Lycopodiophyta (Microphyllophyta). The Lycopodiaceae are terrestrial or epiphytic homosporous, protostelic vascular plants comprising about half a dozen genera and 300 species. The free-living sporophytic plant body is basically dichotomously branching, consisting of a rhizome with adventitious roots, and an aerial portion with numerous, closely spaced, mostly spirally disposed microphyllous leaves, each with a single vascular trace. Eusporagia are found on the upper surface of the microphylls, either in unmodified shoot axes or in compact strobili. The independent gametophytes are bisexual, and are either irregularly lobed photosynthetic masses, or subterranean, branching structures that lack chlorophyll and require a fungal symbiont. Multiflagellated sperm produced in an antheridium must travel through a film of water to reach the egg of an archegonium in order to initiate the zygote that may develop into the new sporophyte individual.
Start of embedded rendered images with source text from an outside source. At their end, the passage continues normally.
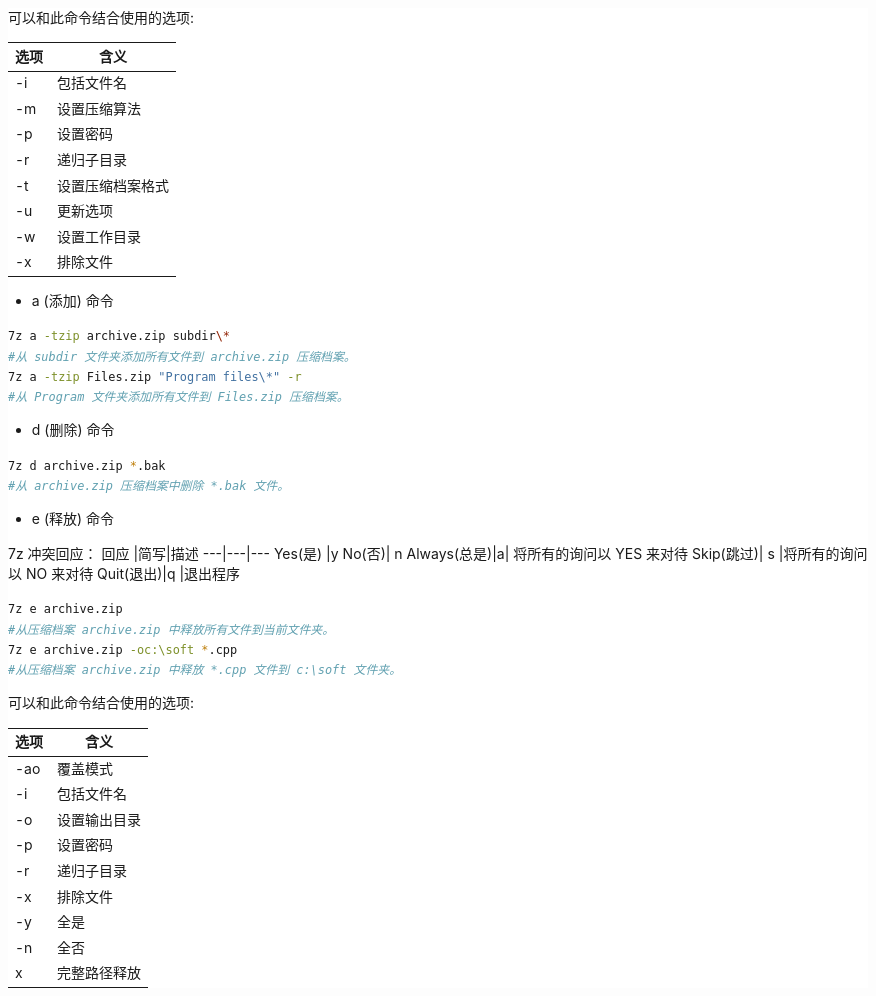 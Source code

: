 可以和此命令结合使用的选项:

选项|含义
---|---
-i |包括文件名
-m |设置压缩算法
-p|设置密码
-r |递归子目录
-t |设置压缩档案格式
-u |更新选项
-w |设置工作目录
-x |排除文件

+ a (添加) 命令

```sh
7z a -tzip archive.zip subdir\*
#从 subdir 文件夹添加所有文件到 archive.zip 压缩档案。
7z a -tzip Files.zip "Program files\*" -r
#从 Program 文件夹添加所有文件到 Files.zip 压缩档案。
```

+ d (删除) 命令

```sh
7z d archive.zip *.bak
#从 archive.zip 压缩档案中删除 *.bak 文件。
```

+ e (释放) 命令


7z 冲突回应：
回应 |简写|描述
---|---|---
Yes(是) |y
No(否)| n
Always(总是)|a| 将所有的询问以 YES 来对待
Skip(跳过)| s |将所有的询问以 NO 来对待
Quit(退出)|q |退出程序

```sh
7z e archive.zip
#从压缩档案 archive.zip 中释放所有文件到当前文件夹。
7z e archive.zip -oc:\soft *.cpp
#从压缩档案 archive.zip 中释放 *.cpp 文件到 c:\soft 文件夹。
```

可以和此命令结合使用的选项:

选项|含义
---|---
-ao |覆盖模式
-i|包括文件名
-o|设置输出目录
-p|设置密码
-r|递归子目录
-x|排除文件
-y|全是
-n|全否
x |完整路径释放
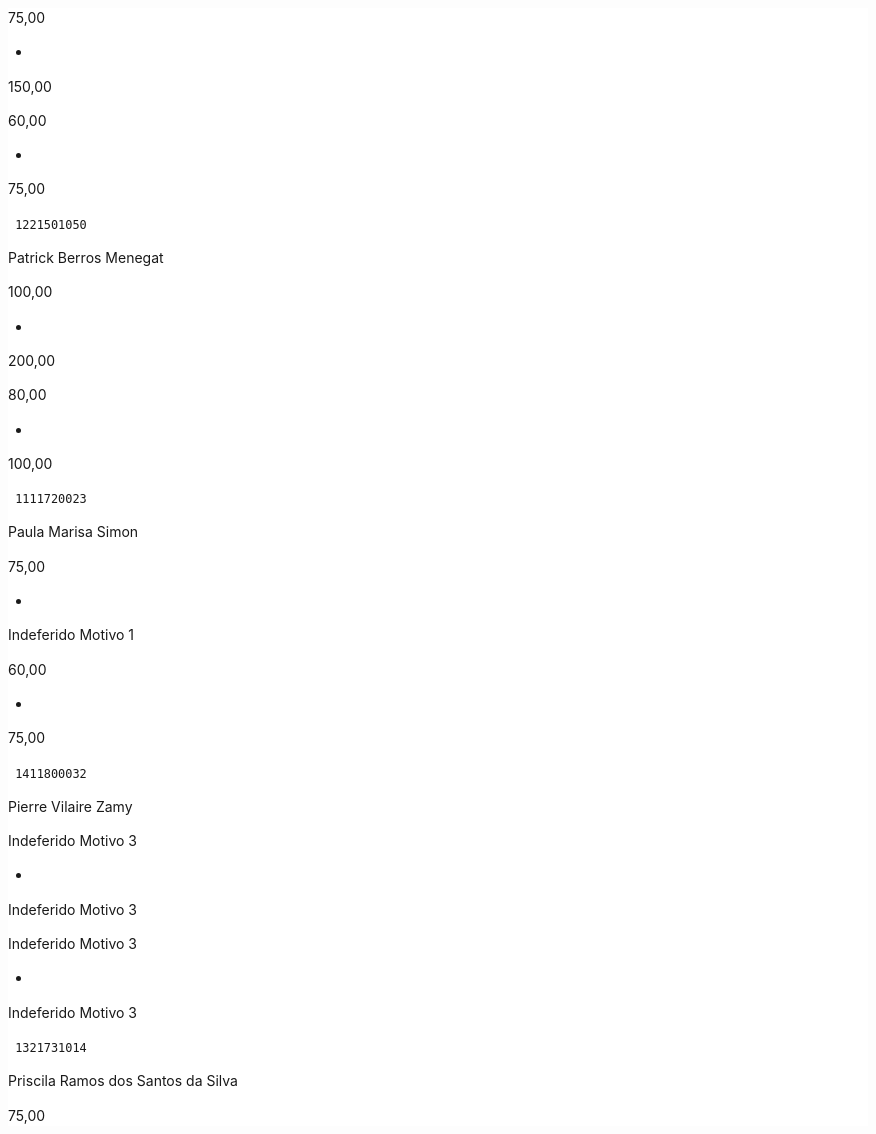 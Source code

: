    75,00

   -

   150,00

   60,00

   -

   75,00

     1221501050

   Patrick Berros Menegat

   100,00

   -

   200,00

   80,00

   -

   100,00

     1111720023

   Paula Marisa Simon

   75,00

   -

   Indeferido Motivo 1

   60,00

   -

   75,00

     1411800032

   Pierre Vilaire Zamy

   Indeferido Motivo 3

   -

   Indeferido Motivo 3

   Indeferido Motivo 3

   -

   Indeferido Motivo 3

     1321731014

   Priscila Ramos dos Santos da Silva

   75,00
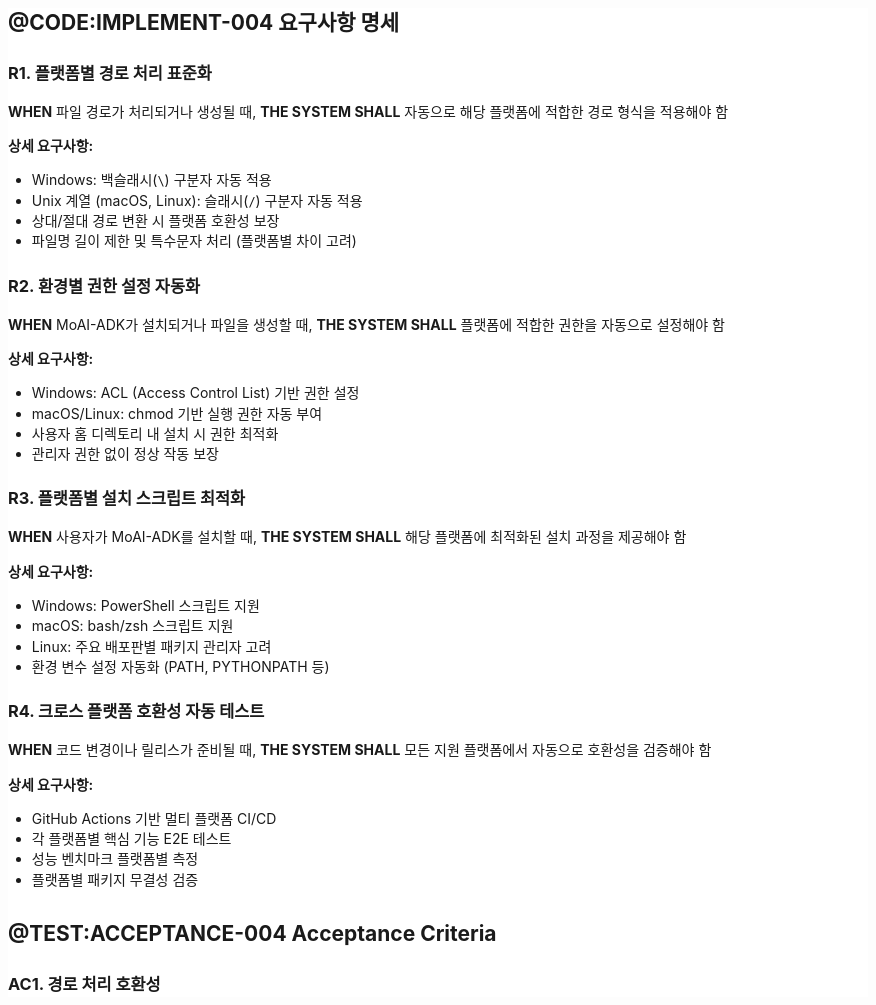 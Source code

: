## @CODE:IMPLEMENT-004 요구사항 명세

### R1. 플랫폼별 경로 처리 표준화

**WHEN** 파일 경로가 처리되거나 생성될 때,
**THE SYSTEM SHALL** 자동으로 해당 플랫폼에 적합한 경로 형식을 적용해야 함

**상세 요구사항:**

- Windows: 백슬래시(`\`) 구분자 자동 적용
- Unix 계열 (macOS, Linux): 슬래시(`/`) 구분자 자동 적용
- 상대/절대 경로 변환 시 플랫폼 호환성 보장
- 파일명 길이 제한 및 특수문자 처리 (플랫폼별 차이 고려)

### R2. 환경별 권한 설정 자동화

**WHEN** MoAI-ADK가 설치되거나 파일을 생성할 때,
**THE SYSTEM SHALL** 플랫폼에 적합한 권한을 자동으로 설정해야 함

**상세 요구사항:**

- Windows: ACL (Access Control List) 기반 권한 설정
- macOS/Linux: chmod 기반 실행 권한 자동 부여
- 사용자 홈 디렉토리 내 설치 시 권한 최적화
- 관리자 권한 없이 정상 작동 보장

### R3. 플랫폼별 설치 스크립트 최적화

**WHEN** 사용자가 MoAI-ADK를 설치할 때,
**THE SYSTEM SHALL** 해당 플랫폼에 최적화된 설치 과정을 제공해야 함

**상세 요구사항:**

- Windows: PowerShell 스크립트 지원
- macOS: bash/zsh 스크립트 지원
- Linux: 주요 배포판별 패키지 관리자 고려
- 환경 변수 설정 자동화 (PATH, PYTHONPATH 등)

### R4. 크로스 플랫폼 호환성 자동 테스트

**WHEN** 코드 변경이나 릴리스가 준비될 때,
**THE SYSTEM SHALL** 모든 지원 플랫폼에서 자동으로 호환성을 검증해야 함

**상세 요구사항:**

- GitHub Actions 기반 멀티 플랫폼 CI/CD
- 각 플랫폼별 핵심 기능 E2E 테스트
- 성능 벤치마크 플랫폼별 측정
- 플랫폼별 패키지 무결성 검증

## @TEST:ACCEPTANCE-004 Acceptance Criteria

### AC1. 경로 처리 호환성
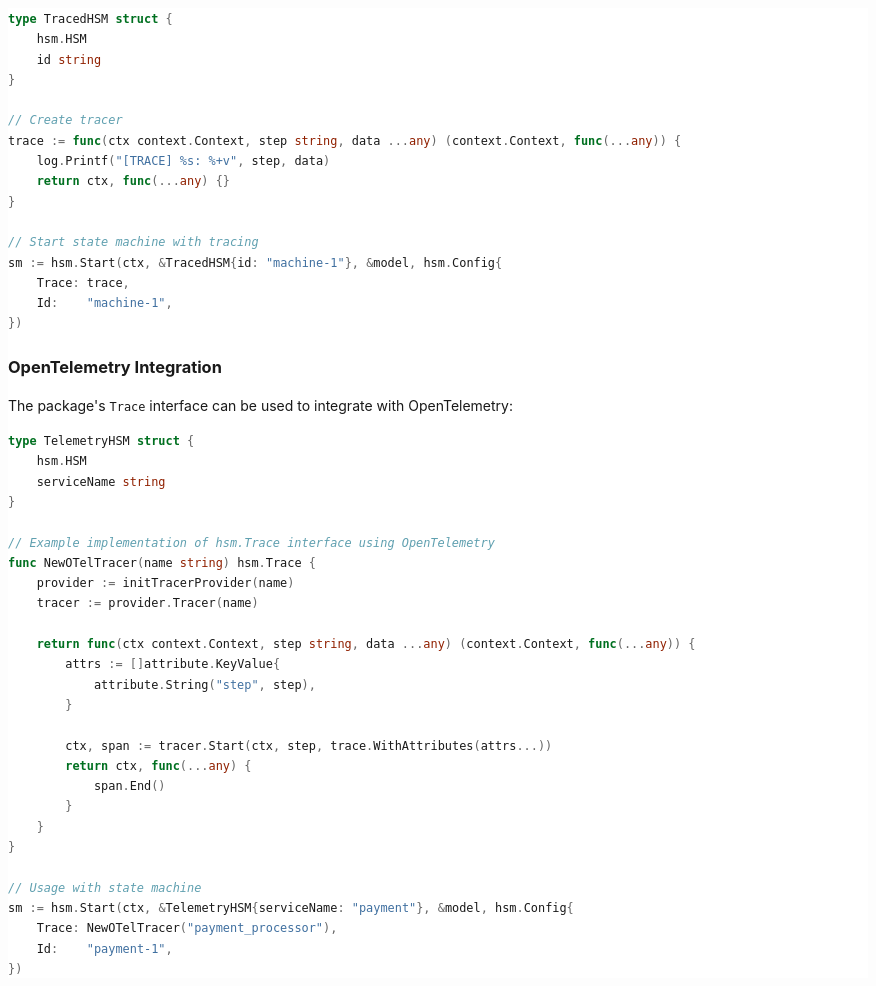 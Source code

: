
 ```go
type TracedHSM struct {
    hsm.HSM
    id string
}

// Create tracer
trace := func(ctx context.Context, step string, data ...any) (context.Context, func(...any)) {
    log.Printf("[TRACE] %s: %+v", step, data)
    return ctx, func(...any) {}
}

// Start state machine with tracing
sm := hsm.Start(ctx, &TracedHSM{id: "machine-1"}, &model, hsm.Config{
    Trace: trace,
    Id:    "machine-1",
})
```

### OpenTelemetry Integration

The package's `Trace` interface can be used to integrate with OpenTelemetry:

```go
type TelemetryHSM struct {
    hsm.HSM
    serviceName string
}

// Example implementation of hsm.Trace interface using OpenTelemetry
func NewOTelTracer(name string) hsm.Trace {
    provider := initTracerProvider(name)
    tracer := provider.Tracer(name)

    return func(ctx context.Context, step string, data ...any) (context.Context, func(...any)) {
        attrs := []attribute.KeyValue{
            attribute.String("step", step),
        }

        ctx, span := tracer.Start(ctx, step, trace.WithAttributes(attrs...))
        return ctx, func(...any) {
            span.End()
        }
    }
}

// Usage with state machine
sm := hsm.Start(ctx, &TelemetryHSM{serviceName: "payment"}, &model, hsm.Config{
    Trace: NewOTelTracer("payment_processor"),
    Id:    "payment-1",
})
```

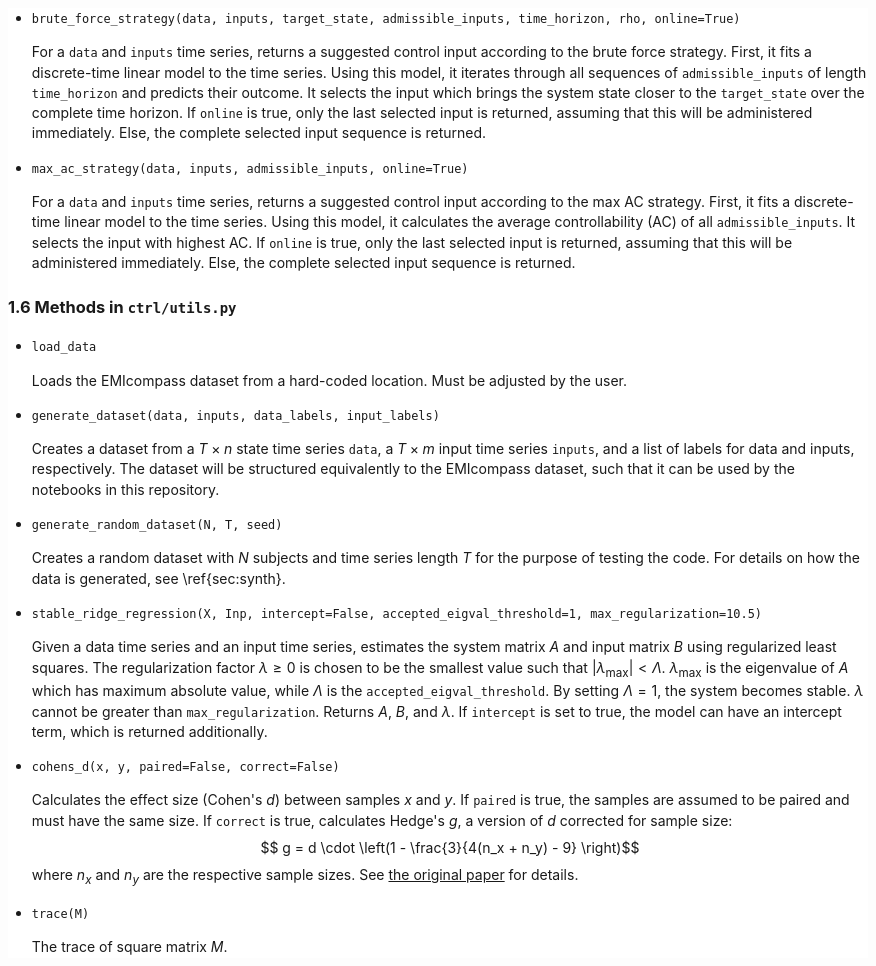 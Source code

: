 - `brute_force_strategy(data, inputs, target_state, admissible_inputs, time_horizon, rho, online=True)`

  For a `data` and `inputs` time series, returns a suggested control input according to the brute force strategy. First, it fits a discrete-time linear model to the time series. Using this model, it iterates through all sequences of `admissible_inputs` of length `time_horizon` and predicts their outcome. It selects the input which brings the system state closer to the `target_state` over the complete time horizon. If `online` is true, only the last selected input is returned, assuming that this will be administered immediately. Else, the complete selected input sequence is returned.
  
- `max_ac_strategy(data, inputs, admissible_inputs, online=True)`

  For a `data` and `inputs` time series, returns a suggested control input according to the max AC strategy. First, it fits a discrete-time linear model to the time series. Using this model, it calculates the average controllability (AC) of all `admissible_inputs`. It selects the input with highest AC. If `online` is true, only the last selected input is returned, assuming that this will be administered immediately. Else, the complete selected input sequence is returned.

### 1.6 Methods in `ctrl/utils.py`

- `load_data`

  Loads the EMIcompass dataset from a hard-coded location. Must be adjusted by the user.

- `generate_dataset(data, inputs, data_labels, input_labels)`

  Creates a dataset from a $T \times n$ state time series `data`, a $T \times m$ input time series `inputs`, and a list of labels for data and inputs, respectively. The dataset will be structured equivalently to the EMIcompass dataset, such that it can be used by the notebooks in this repository.

- `generate_random_dataset(N, T, seed)`

  Creates a random dataset with $N$ subjects and time series length $T$ for the purpose of testing the code. For details on how the data is generated, see \ref{sec:synth}.

- `stable_ridge_regression(X, Inp, intercept=False, accepted_eigval_threshold=1, max_regularization=10.5)`

  Given a data time series and an input time series, estimates the system matrix $A$ and input matrix $B$ using regularized least squares. The regularization factor $\lambda \geq 0$ is chosen to be the smallest value such that $|\lambda_{\max} | < \Lambda$.  $\lambda_{\max}$ is the eigenvalue of $A$ which has maximum absolute value, while $\Lambda$ is the `accepted_eigval_threshold`. By setting $\Lambda=1$, the system becomes stable. $\lambda$ cannot be greater than `max_regularization`. Returns $A$, $B$, and $\lambda$. If `intercept` is set to true, the model can have an intercept term, which is returned additionally.

- `cohens_d(x, y, paired=False, correct=False)`

  Calculates the effect size (Cohen's $d$) between samples $x$ and $y$. If `paired` is true, the samples are assumed to be paired and must have the same size. If `correct` is true, calculates Hedge's $g$, a version of $d$ corrected for sample size:
  $$ g = d \cdot \left(1 - \frac{3}{4(n_x + n_y) - 9} \right)$$
  where $n_x$ and $n_y$ are the respective sample sizes. See [the original paper](https://journals.sagepub.com/doi/10.3102/10769986006002107) for details.

- `trace(M)`

  The trace of square matrix $M$.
Each "thumbnail" image below is linked to a larger photograph.


Lycopodium venustulum, club moss. This is an example of a species that forms peduncled strobili consisting of fertile microphylls.
Lycopodium phyllanthum (Phlegmariurus phyllanthus), club moss. This species has the spore-bearing microphylls in differentiated strobili but no peduncles are produced. Immature, green eusporangia are near the top of the photo in the close-up of the strobilis. A few yellow to white, ripe sporangia are found below the green ones. Toward the bottom of the strobilus the sporangia have shed their spores and are collapsed.
Lycopodium serratum (Huperzia serratum). In this species the fertile and sterile microphylls are similar in appearance so that no distinct strobilus is formed. A large, yellowish, kidney-shaped eusporangium is seen at the base of each fertile microphyll in the lower photo.